標準化された学校教育が不在であれば、格差拡大は避けられません。実際のところ、内閣府が昨年5月から6月にかけて実施したインターネット調査によれば、親の世帯収入や居住地によって学校内外でオンライン教育機会を得ていたかどうかに格差がありました。子ども本人が選ぶことのできない初期条件である家庭の世帯収入や居住地という生まれによって、コロナ禍中の教育機会に差があったことになります。

出身家庭の社会経済的地位による学力格差はコロナ禍以前から存在していました。

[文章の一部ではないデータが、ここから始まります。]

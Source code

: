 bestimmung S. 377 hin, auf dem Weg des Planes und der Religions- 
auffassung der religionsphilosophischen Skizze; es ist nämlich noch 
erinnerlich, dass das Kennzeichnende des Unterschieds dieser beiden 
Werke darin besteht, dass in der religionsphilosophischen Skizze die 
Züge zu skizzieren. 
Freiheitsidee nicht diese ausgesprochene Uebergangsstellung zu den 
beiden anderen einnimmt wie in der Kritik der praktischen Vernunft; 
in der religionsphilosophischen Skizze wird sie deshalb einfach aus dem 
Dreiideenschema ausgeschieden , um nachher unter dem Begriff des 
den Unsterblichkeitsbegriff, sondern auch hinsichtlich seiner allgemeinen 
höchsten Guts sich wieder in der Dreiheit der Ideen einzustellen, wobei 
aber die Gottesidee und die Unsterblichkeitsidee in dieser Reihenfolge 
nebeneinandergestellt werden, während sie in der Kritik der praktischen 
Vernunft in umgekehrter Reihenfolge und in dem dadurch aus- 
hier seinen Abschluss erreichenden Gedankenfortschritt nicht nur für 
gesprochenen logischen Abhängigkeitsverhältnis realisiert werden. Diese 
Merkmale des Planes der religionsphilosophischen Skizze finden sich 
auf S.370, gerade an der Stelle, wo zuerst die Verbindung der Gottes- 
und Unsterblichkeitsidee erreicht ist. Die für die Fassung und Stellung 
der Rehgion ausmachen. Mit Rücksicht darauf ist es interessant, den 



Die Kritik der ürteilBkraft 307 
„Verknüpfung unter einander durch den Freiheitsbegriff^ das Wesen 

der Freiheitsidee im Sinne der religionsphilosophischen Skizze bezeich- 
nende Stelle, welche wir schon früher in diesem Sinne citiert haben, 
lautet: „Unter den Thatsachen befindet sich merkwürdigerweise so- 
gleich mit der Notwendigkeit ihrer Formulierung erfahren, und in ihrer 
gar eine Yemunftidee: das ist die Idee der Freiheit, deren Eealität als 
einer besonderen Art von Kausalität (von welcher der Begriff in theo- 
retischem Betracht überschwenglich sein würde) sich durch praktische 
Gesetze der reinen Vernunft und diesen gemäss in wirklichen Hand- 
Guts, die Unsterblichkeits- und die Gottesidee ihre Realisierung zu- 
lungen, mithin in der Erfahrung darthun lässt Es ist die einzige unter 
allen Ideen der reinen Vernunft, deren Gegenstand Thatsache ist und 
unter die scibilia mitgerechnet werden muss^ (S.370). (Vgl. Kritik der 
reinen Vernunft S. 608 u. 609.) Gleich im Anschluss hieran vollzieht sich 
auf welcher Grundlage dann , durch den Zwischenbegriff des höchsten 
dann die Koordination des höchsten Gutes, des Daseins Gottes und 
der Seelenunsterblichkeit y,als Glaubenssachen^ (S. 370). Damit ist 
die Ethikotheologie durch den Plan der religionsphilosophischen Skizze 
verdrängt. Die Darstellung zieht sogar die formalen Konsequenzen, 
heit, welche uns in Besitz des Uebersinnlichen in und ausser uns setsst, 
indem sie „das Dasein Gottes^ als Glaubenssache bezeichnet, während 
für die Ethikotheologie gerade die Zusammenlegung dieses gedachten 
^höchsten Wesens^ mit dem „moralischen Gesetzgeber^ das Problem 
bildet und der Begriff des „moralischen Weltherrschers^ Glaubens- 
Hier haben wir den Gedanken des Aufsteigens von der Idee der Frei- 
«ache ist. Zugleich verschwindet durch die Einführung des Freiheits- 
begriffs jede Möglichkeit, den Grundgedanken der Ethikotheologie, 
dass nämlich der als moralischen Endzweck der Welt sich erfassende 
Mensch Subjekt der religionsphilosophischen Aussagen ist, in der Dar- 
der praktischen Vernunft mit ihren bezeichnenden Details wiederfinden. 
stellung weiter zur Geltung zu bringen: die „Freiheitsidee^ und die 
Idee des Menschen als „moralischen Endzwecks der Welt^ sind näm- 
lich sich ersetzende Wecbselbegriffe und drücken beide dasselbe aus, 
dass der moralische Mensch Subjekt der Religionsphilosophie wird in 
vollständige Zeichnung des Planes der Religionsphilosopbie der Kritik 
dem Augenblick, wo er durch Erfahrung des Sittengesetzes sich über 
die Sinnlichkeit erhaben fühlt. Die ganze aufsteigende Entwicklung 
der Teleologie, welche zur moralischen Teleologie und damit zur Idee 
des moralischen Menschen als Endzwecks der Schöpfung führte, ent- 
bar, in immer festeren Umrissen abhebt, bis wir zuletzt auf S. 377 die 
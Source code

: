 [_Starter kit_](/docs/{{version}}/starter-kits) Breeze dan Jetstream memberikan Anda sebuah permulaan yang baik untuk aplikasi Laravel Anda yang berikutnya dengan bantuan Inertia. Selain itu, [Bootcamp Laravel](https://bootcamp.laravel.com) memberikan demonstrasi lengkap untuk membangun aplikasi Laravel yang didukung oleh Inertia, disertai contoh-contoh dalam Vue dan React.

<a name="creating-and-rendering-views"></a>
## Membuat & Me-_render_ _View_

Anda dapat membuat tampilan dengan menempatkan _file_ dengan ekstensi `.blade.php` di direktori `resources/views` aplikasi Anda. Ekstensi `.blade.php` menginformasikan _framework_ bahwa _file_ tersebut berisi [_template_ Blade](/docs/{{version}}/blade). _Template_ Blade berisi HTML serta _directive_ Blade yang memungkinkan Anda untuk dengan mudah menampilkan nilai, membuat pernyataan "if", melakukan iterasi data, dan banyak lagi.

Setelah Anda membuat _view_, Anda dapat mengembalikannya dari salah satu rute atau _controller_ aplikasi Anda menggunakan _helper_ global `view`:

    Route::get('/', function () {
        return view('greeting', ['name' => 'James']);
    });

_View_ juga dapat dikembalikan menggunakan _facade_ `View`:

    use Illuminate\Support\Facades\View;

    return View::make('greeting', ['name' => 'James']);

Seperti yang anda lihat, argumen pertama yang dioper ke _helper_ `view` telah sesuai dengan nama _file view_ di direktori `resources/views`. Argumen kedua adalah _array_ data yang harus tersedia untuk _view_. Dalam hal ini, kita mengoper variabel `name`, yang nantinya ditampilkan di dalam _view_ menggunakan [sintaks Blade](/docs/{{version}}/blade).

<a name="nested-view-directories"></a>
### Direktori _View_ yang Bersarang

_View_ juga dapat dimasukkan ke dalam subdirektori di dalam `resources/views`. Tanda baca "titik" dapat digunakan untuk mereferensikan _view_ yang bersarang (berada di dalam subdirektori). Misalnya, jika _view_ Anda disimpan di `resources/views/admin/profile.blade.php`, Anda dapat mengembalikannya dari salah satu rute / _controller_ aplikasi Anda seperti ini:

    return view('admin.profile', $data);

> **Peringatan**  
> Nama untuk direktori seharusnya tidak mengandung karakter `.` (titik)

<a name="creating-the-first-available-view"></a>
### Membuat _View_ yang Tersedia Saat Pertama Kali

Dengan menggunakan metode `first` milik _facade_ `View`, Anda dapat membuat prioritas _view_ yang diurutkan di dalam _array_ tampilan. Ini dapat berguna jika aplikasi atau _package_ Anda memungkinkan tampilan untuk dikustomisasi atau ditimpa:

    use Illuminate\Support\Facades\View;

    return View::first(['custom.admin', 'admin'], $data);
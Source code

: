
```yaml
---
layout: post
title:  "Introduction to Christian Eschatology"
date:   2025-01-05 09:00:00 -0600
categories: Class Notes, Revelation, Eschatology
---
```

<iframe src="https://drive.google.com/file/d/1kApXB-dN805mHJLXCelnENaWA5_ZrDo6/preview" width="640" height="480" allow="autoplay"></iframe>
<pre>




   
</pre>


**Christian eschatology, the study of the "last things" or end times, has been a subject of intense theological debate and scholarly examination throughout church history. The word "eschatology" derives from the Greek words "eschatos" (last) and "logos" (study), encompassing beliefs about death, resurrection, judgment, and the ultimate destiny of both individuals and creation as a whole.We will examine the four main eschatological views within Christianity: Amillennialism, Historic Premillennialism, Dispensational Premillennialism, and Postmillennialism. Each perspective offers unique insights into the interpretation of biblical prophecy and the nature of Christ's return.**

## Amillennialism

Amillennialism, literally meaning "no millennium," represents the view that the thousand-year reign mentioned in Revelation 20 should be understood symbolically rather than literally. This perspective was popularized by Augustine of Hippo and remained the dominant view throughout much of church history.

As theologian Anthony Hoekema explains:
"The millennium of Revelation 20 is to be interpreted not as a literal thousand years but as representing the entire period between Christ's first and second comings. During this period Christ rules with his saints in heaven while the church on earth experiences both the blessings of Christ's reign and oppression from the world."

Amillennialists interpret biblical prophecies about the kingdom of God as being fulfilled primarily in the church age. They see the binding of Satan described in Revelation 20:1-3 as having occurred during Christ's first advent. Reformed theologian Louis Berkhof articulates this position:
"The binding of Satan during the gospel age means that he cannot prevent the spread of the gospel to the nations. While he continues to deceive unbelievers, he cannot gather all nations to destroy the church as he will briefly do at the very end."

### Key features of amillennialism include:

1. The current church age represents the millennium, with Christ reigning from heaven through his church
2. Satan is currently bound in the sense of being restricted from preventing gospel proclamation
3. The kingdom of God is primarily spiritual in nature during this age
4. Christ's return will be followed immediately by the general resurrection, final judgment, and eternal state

未就学時点で様々な経験の差があり、小学校入学時点で基礎技能に格差があることはデータで明らかになっています。学力が長い月日の積み重ねの結果とするのであれば、既に開いている学力の差が約3ヶ月間の休校で明確に拡大するかどうかはわかりませんが、学力格差の拡大がなかったとしても、コロナ禍が生まれによる教育格差を拡大する可能性は十分にあります。例えば、長引くコロナ不況で親が失職したり、収入が減ったりすることで、諸費用がかかる私立高校を避けるため、入学難易度の低い公立高校を受験したり、大学進学そのものを止めたり、という最終学歴の差の拡大です。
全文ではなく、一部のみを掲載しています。